L'un des problèmes à l’origine des éternelles discussions est sans doute que dans l'article 59, paragraphe 1 de notre Constitution fédérale de 1999, le service civil apparaît uniquement comme service de remplacement. Si l’on souhaite obtenir des changements par la voie politique, le souverain devrait commencer par modifier ce paragraphe. Le service civil ne doit plus être un service de remplacement, mais une alternative à part entière.

Ce changement permettrait aussi de discuter du paragraphe 2 de cet article, qui dit que seuls les ressortissants suisses sont astreints au service.
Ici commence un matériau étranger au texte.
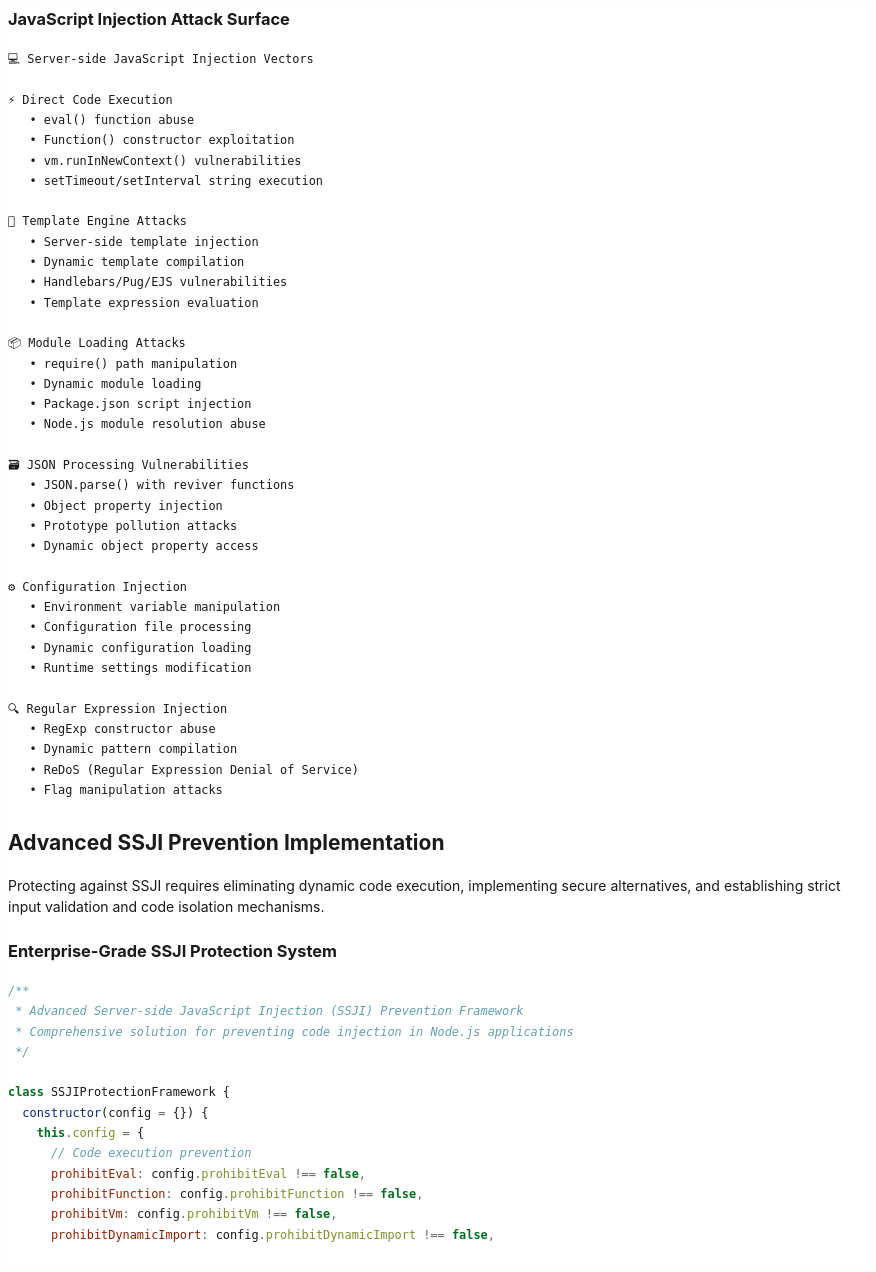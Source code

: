 ### JavaScript Injection Attack Surface

```
💻 Server-side JavaScript Injection Vectors

⚡ Direct Code Execution
   • eval() function abuse
   • Function() constructor exploitation
   • vm.runInNewContext() vulnerabilities
   • setTimeout/setInterval string execution

🔧 Template Engine Attacks
   • Server-side template injection
   • Dynamic template compilation
   • Handlebars/Pug/EJS vulnerabilities
   • Template expression evaluation

📦 Module Loading Attacks
   • require() path manipulation
   • Dynamic module loading
   • Package.json script injection
   • Node.js module resolution abuse

🗃️ JSON Processing Vulnerabilities
   • JSON.parse() with reviver functions
   • Object property injection
   • Prototype pollution attacks
   • Dynamic object property access

⚙️ Configuration Injection
   • Environment variable manipulation
   • Configuration file processing
   • Dynamic configuration loading
   • Runtime settings modification

🔍 Regular Expression Injection
   • RegExp constructor abuse
   • Dynamic pattern compilation
   • ReDoS (Regular Expression Denial of Service)
   • Flag manipulation attacks
```

## Advanced SSJI Prevention Implementation

Protecting against SSJI requires eliminating dynamic code execution, implementing secure alternatives, and establishing strict input validation and code isolation mechanisms.

### Enterprise-Grade SSJI Protection System

```javascript
/**
 * Advanced Server-side JavaScript Injection (SSJI) Prevention Framework
 * Comprehensive solution for preventing code injection in Node.js applications
 */

class SSJIProtectionFramework {
  constructor(config = {}) {
    this.config = {
      // Code execution prevention
      prohibitEval: config.prohibitEval !== false,
      prohibitFunction: config.prohibitFunction !== false,
      prohibitVm: config.prohibitVm !== false,
      prohibitDynamicImport: config.prohibitDynamicImport !== false,
      
```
Pourquoi, au nom de l'égalité, ne pas instaurer une obligation générale de servir ? Ou bien créer une possibilité de service volontaire pour les femmes et les personnes résidentes sans passeport suisse ? Ou alors évaluer différemment l'aptitude au service ? Cette possibilité pourrait notamment conduire à une réduction du nombre de personnes déclarées inaptes lors du recrutement. En 2019, elles étaient 5955, soit près de 20% de l'ensemble des conscrits, presque autant de personnes que le nombre d’admissions au service civil la même année.
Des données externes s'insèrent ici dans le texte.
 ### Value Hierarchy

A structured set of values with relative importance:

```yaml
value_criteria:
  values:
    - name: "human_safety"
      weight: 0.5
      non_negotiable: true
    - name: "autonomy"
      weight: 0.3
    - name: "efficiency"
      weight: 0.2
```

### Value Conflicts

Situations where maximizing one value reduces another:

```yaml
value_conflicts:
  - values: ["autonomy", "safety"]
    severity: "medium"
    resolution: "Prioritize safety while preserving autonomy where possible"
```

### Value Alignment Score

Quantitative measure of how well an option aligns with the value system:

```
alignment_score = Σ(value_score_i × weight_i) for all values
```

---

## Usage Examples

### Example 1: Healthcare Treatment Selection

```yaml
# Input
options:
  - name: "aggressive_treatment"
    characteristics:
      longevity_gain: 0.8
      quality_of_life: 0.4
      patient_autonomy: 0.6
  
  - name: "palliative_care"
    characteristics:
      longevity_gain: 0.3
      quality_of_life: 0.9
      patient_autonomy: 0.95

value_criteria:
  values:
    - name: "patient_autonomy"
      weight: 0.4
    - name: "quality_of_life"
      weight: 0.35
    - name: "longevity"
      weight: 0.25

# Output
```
Il faudrait alors adapter également l'article 1 de la loi sur le service civil, car le conflit de conscience n’apparaît qu’à partir d’ici. Et c'est précisément ici qu'il me semble important de prendre un rôle actif. Serions-nous vraiment déshonorés par le fait de reconnaître qu'il y a aussi des jeunes qui ne connaissent pas de conflit de conscience « conventionnel » et qui préfèrent pourtant le service civil à l’armée ? Selon moi pas du tout, mais pour cela nous devons avoir le courage de façonner activement la discussion et de cultiver l'ouverture.

Ma vision
Si je devais préciser très concrètement les modifications à entreprendre, je plaiderais pour les ajustements suivants. L'article 1 de la loi sur le service civil (LSC) devrait par exemple être adapté de la manière suivante : « Les conscrits qui pour des raisons de conscience ou d’autres raisons ne souhaitent pas effectuer de service militaire, demandent à effectuer un service civil plus long, conformément à la présente loi. »
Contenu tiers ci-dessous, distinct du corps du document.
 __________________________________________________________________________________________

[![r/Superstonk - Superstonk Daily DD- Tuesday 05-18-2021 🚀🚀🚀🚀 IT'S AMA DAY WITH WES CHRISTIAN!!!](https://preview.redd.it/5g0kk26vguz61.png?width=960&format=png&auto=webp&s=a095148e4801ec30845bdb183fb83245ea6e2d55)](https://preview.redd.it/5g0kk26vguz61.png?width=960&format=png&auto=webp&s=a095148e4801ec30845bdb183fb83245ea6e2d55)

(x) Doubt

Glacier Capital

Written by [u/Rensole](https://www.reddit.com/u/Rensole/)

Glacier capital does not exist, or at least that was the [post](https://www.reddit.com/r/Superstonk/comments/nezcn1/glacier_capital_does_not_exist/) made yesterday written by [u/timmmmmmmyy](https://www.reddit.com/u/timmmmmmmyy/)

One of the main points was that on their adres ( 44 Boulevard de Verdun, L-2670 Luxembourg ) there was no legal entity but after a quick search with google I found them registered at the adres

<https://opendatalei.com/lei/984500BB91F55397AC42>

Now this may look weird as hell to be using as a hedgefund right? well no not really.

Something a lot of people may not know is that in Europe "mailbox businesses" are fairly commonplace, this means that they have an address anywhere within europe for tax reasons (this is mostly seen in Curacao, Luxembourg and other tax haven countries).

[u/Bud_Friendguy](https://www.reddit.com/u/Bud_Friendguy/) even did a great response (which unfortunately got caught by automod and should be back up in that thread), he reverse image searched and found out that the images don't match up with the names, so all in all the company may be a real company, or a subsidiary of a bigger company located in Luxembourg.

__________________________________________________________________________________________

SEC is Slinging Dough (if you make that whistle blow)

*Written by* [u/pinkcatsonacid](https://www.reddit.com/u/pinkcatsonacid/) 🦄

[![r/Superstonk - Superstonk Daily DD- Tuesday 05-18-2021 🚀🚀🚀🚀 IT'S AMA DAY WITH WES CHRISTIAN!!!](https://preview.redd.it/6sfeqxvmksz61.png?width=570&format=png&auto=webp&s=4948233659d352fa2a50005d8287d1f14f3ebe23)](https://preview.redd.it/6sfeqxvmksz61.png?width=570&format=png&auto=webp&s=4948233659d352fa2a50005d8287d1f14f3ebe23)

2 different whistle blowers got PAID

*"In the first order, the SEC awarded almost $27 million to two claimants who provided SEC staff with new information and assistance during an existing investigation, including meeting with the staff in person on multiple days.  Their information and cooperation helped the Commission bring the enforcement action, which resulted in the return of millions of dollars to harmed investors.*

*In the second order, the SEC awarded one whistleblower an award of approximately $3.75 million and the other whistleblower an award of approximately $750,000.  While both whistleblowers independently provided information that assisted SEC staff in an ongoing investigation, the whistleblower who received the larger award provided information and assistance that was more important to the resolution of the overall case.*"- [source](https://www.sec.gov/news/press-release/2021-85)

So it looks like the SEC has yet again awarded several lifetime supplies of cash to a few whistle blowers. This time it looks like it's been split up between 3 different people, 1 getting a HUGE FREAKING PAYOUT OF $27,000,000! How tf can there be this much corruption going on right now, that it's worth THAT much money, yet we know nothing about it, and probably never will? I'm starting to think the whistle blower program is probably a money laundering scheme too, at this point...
Et dans la Constitution fédérale, la modification pourrait ressembler à ceci : « Tout citoyen suisse est tenu d'effectuer un service militaire ou civil. Pour les Suissesses et les résident.e.s étrang.er.ère.s ce service est facultatif.
Les citoyen.ne.s suisses qui n’effectuent ni service militaire ni service civil sont redevables d’une taxe ».

Le terme « service de remplacement » doit disparaître et le conflit de conscience subsister, mais être étendu à d'autres raisons. Une approche qui se concentre sur des « détails » tels que la durée, le moment de la demande, le délai d'attente, etc., est réductrice et invite justement à voir très vite des discriminations, alors que ce qui est perçu comme tel réside plutôt dans la différence de nature des engagements ou bien relève de différences de perception.

Alois Vontobel a été membre du comité de CIVIVA jusqu'en 2019.